**Prompt**:
Repeat each record below exactly, omitting whatever pictures appear in it.

**Dataset excerpts**:
__________________________________________________

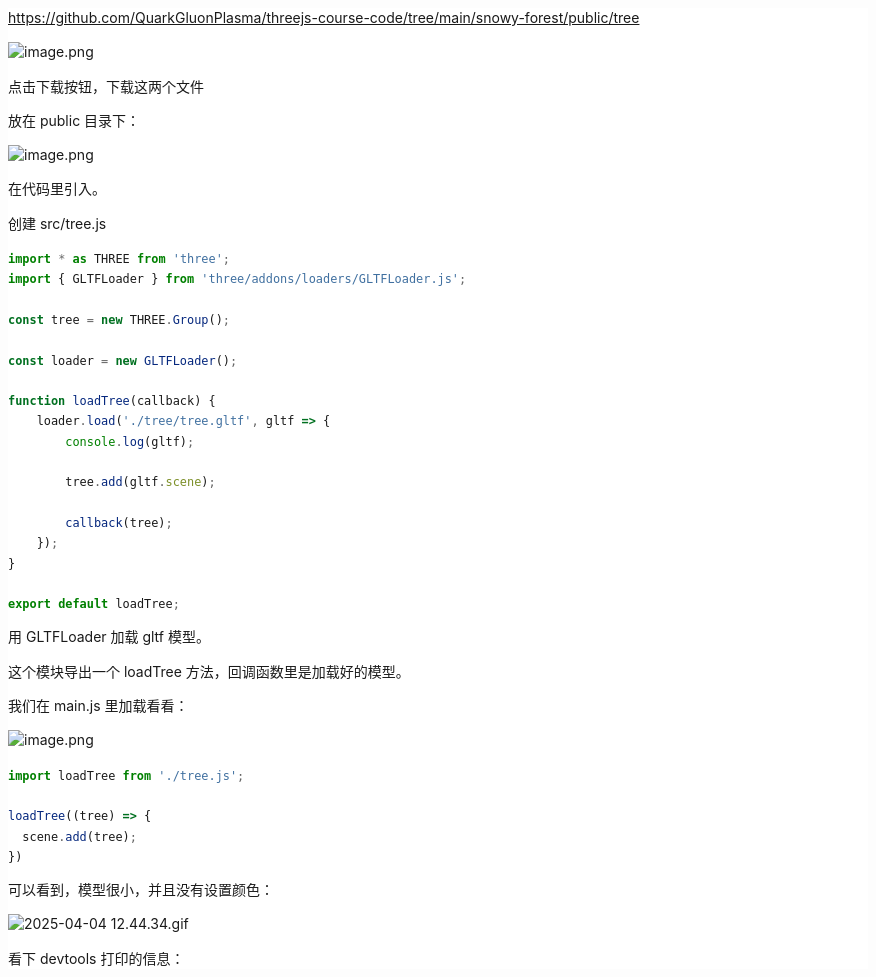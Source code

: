 https://github.com/QuarkGluonPlasma/threejs-course-code/tree/main/snowy-forest/public/tree

![image.png](https://p1-juejin.byteimg.com/tos-cn-i-k3u1fbpfcp/ca74961e737c47c3801a6b2a9c3ae7ef~tplv-k3u1fbpfcp-jj-mark:0:0:0:0:q75.image#?w=2748&h=782&s=185638&e=png&b=ffffff)

点击下载按钮，下载这两个文件

放在 public 目录下：

![image.png](https://p1-juejin.byteimg.com/tos-cn-i-k3u1fbpfcp/32e6e95f73ff4198842bf69e009dc984~tplv-k3u1fbpfcp-jj-mark:0:0:0:0:q75.image#?w=1892&h=1016&s=243977&e=png&b=1e1e1e)

在代码里引入。

创建 src/tree.js

```javascript
import * as THREE from 'three';
import { GLTFLoader } from 'three/addons/loaders/GLTFLoader.js';

const tree = new THREE.Group();

const loader = new GLTFLoader();

function loadTree(callback) {
    loader.load('./tree/tree.gltf', gltf => {
        console.log(gltf);
    
        tree.add(gltf.scene);

        callback(tree);
    });
}

export default loadTree;
```
用 GLTFLoader 加载 gltf 模型。

这个模块导出一个 loadTree 方法，回调函数里是加载好的模型。

我们在 main.js 里加载看看：

![image.png](https://p3-juejin.byteimg.com/tos-cn-i-k3u1fbpfcp/f8a47bfd1fef4184955dd4db598112db~tplv-k3u1fbpfcp-jj-mark:0:0:0:0:q75.image#?w=1312&h=810&s=147546&e=png&b=1f1f1f)

```javascript
import loadTree from './tree.js';

loadTree((tree) => {
  scene.add(tree);
})
```

可以看到，模型很小，并且没有设置颜色：

![2025-04-04 12.44.34.gif](https://p1-juejin.byteimg.com/tos-cn-i-k3u1fbpfcp/51f43334c9204582a2698cf092b71548~tplv-k3u1fbpfcp-jj-mark:0:0:0:0:q75.image#?w=2530&h=1416&s=115381&e=gif&f=33&b=010101)

看下 devtools 打印的信息：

__________________________________________________

**Answer to the problem**:
Source code

: https://github.com/QuarkGluonPlasma/threejs-course-code/tree/main/snowy-forest/public/tree

![image.png](https://p1-juejin.byteimg.com/tos-cn-i-k3u1fbpfcp/ca74961e737c47c3801a6b2a9c3ae7ef~tplv-k3u1fbpfcp-jj-mark:0:0:0:0:q75.image#?w=2748&h=782&s=185638&e=png&b=ffffff)

点击下载按钮，下载这两个文件

放在 public 目录下：

![image.png](https://p1-juejin.byteimg.com/tos-cn-i-k3u1fbpfcp/32e6e95f73ff4198842bf69e009dc984~tplv-k3u1fbpfcp-jj-mark:0:0:0:0:q75.image#?w=1892&h=1016&s=243977&e=png&b=1e1e1e)

在代码里引入。

创建 src/tree.js

```javascript
import * as THREE from 'three';
import { GLTFLoader } from 'three/addons/loaders/GLTFLoader.js';

const tree = new THREE.Group();

const loader = new GLTFLoader();

function loadTree(callback) {
    loader.load('./tree/tree.gltf', gltf => {
        console.log(gltf);
    
        tree.add(gltf.scene);

        callback(tree);
    });
}

export default loadTree;
```
用 GLTFLoader 加载 gltf 模型。

这个模块导出一个 loadTree 方法，回调函数里是加载好的模型。

我们在 main.js 里加载看看：

![image.png](https://p3-juejin.byteimg.com/tos-cn-i-k3u1fbpfcp/f8a47bfd1fef4184955dd4db598112db~tplv-k3u1fbpfcp-jj-mark:0:0:0:0:q75.image#?w=1312&h=810&s=147546&e=png&b=1f1f1f)

```javascript
import loadTree from './tree.js';

loadTree((tree) => {
  scene.add(tree);
})
```

可以看到，模型很小，并且没有设置颜色：

![2025-04-04 12.44.34.gif](https://p1-juejin.byteimg.com/tos-cn-i-k3u1fbpfcp/51f43334c9204582a2698cf092b71548~tplv-k3u1fbpfcp-jj-mark:0:0:0:0:q75.image#?w=2530&h=1416&s=115381&e=gif&f=33&b=010101)

看下 devtools 打印的信息：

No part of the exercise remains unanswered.